▸ **Activity**: Please give back the listing exactly as it reads.

▸ **Information given**:

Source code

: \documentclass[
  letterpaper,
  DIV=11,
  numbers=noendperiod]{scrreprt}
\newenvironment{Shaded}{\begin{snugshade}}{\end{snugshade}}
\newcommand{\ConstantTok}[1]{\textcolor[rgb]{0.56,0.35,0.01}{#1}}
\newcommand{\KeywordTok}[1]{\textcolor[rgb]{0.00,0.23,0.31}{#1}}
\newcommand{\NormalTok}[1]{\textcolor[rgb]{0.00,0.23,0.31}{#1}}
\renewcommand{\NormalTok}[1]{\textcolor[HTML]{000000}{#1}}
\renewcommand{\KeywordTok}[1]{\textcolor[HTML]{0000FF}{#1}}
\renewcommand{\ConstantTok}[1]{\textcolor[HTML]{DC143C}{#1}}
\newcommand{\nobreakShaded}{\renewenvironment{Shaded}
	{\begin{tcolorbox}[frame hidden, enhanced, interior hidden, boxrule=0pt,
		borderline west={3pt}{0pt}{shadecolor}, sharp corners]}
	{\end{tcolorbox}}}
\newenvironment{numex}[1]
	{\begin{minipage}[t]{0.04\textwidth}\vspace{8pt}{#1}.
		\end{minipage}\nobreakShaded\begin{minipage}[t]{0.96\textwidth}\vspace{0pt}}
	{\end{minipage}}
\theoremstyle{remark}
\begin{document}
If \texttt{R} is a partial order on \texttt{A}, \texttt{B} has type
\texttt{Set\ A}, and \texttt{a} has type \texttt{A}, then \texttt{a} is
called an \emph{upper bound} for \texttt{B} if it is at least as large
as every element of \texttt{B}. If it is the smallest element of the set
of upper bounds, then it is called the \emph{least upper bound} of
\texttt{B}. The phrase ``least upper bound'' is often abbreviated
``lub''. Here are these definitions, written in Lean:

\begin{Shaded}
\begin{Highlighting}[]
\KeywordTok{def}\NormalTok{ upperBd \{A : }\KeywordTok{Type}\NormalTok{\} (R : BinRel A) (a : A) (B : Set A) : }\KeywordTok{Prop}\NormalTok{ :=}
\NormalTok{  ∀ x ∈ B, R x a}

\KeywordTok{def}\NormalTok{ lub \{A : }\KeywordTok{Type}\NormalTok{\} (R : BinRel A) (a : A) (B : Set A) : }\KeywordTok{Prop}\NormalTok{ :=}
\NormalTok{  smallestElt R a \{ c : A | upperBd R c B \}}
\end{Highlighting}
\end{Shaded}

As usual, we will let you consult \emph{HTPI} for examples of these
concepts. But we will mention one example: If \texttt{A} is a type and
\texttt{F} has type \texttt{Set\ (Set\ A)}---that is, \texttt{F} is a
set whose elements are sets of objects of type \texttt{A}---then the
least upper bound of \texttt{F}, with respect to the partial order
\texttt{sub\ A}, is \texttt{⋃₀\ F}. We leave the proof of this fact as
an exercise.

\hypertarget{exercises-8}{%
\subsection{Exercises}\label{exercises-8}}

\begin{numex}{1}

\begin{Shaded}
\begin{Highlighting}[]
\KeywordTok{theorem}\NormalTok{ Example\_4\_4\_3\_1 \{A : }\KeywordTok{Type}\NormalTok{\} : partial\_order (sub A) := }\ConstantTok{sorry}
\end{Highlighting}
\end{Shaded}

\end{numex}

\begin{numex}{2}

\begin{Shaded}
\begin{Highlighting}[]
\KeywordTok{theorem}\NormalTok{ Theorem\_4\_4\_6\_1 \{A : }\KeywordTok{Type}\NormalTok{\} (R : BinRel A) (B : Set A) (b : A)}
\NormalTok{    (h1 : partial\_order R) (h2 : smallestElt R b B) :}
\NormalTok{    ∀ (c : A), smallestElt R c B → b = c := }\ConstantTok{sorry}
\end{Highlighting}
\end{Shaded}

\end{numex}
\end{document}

▸ **Expected answer**:
Source code

: \documentclass[
  letterpaper,
  DIV=11,
  numbers=noendperiod]{scrreprt}
\newenvironment{Shaded}{\begin{snugshade}}{\end{snugshade}}
\newcommand{\ConstantTok}[1]{\textcolor[rgb]{0.56,0.35,0.01}{#1}}
\newcommand{\KeywordTok}[1]{\textcolor[rgb]{0.00,0.23,0.31}{#1}}
\newcommand{\NormalTok}[1]{\textcolor[rgb]{0.00,0.23,0.31}{#1}}
\renewcommand{\NormalTok}[1]{\textcolor[HTML]{000000}{#1}}
\renewcommand{\KeywordTok}[1]{\textcolor[HTML]{0000FF}{#1}}
\renewcommand{\ConstantTok}[1]{\textcolor[HTML]{DC143C}{#1}}
\newcommand{\nobreakShaded}{\renewenvironment{Shaded}
	{\begin{tcolorbox}[frame hidden, enhanced, interior hidden, boxrule=0pt,
		borderline west={3pt}{0pt}{shadecolor}, sharp corners]}
	{\end{tcolorbox}}}
\newenvironment{numex}[1]
	{\begin{minipage}[t]{0.04\textwidth}\vspace{8pt}{#1}.
		\end{minipage}\nobreakShaded\begin{minipage}[t]{0.96\textwidth}\vspace{0pt}}
	{\end{minipage}}
\theoremstyle{remark}
\begin{document}
If \texttt{R} is a partial order on \texttt{A}, \texttt{B} has type
\texttt{Set\ A}, and \texttt{a} has type \texttt{A}, then \texttt{a} is
called an \emph{upper bound} for \texttt{B} if it is at least as large
as every element of \texttt{B}. If it is the smallest element of the set
of upper bounds, then it is called the \emph{least upper bound} of
\texttt{B}. The phrase ``least upper bound'' is often abbreviated
``lub''. Here are these definitions, written in Lean:

\begin{Shaded}
\begin{Highlighting}[]
\KeywordTok{def}\NormalTok{ upperBd \{A : }\KeywordTok{Type}\NormalTok{\} (R : BinRel A) (a : A) (B : Set A) : }\KeywordTok{Prop}\NormalTok{ :=}
\NormalTok{  ∀ x ∈ B, R x a}

\KeywordTok{def}\NormalTok{ lub \{A : }\KeywordTok{Type}\NormalTok{\} (R : BinRel A) (a : A) (B : Set A) : }\KeywordTok{Prop}\NormalTok{ :=}
\NormalTok{  smallestElt R a \{ c : A | upperBd R c B \}}
\end{Highlighting}
\end{Shaded}

As usual, we will let you consult \emph{HTPI} for examples of these
concepts. But we will mention one example: If \texttt{A} is a type and
\texttt{F} has type \texttt{Set\ (Set\ A)}---that is, \texttt{F} is a
set whose elements are sets of objects of type \texttt{A}---then the
least upper bound of \texttt{F}, with respect to the partial order
\texttt{sub\ A}, is \texttt{⋃₀\ F}. We leave the proof of this fact as
an exercise.

\hypertarget{exercises-8}{%
\subsection{Exercises}\label{exercises-8}}

\begin{numex}{1}

\begin{Shaded}
\begin{Highlighting}[]
\KeywordTok{theorem}\NormalTok{ Example\_4\_4\_3\_1 \{A : }\KeywordTok{Type}\NormalTok{\} : partial\_order (sub A) := }\ConstantTok{sorry}
\end{Highlighting}
\end{Shaded}

\end{numex}

\begin{numex}{2}

\begin{Shaded}
\begin{Highlighting}[]
\KeywordTok{theorem}\NormalTok{ Theorem\_4\_4\_6\_1 \{A : }\KeywordTok{Type}\NormalTok{\} (R : BinRel A) (B : Set A) (b : A)}
\NormalTok{    (h1 : partial\_order R) (h2 : smallestElt R b B) :}
\NormalTok{    ∀ (c : A), smallestElt R c B → b = c := }\ConstantTok{sorry}
\end{Highlighting}
\end{Shaded}

\end{numex}
\end{document}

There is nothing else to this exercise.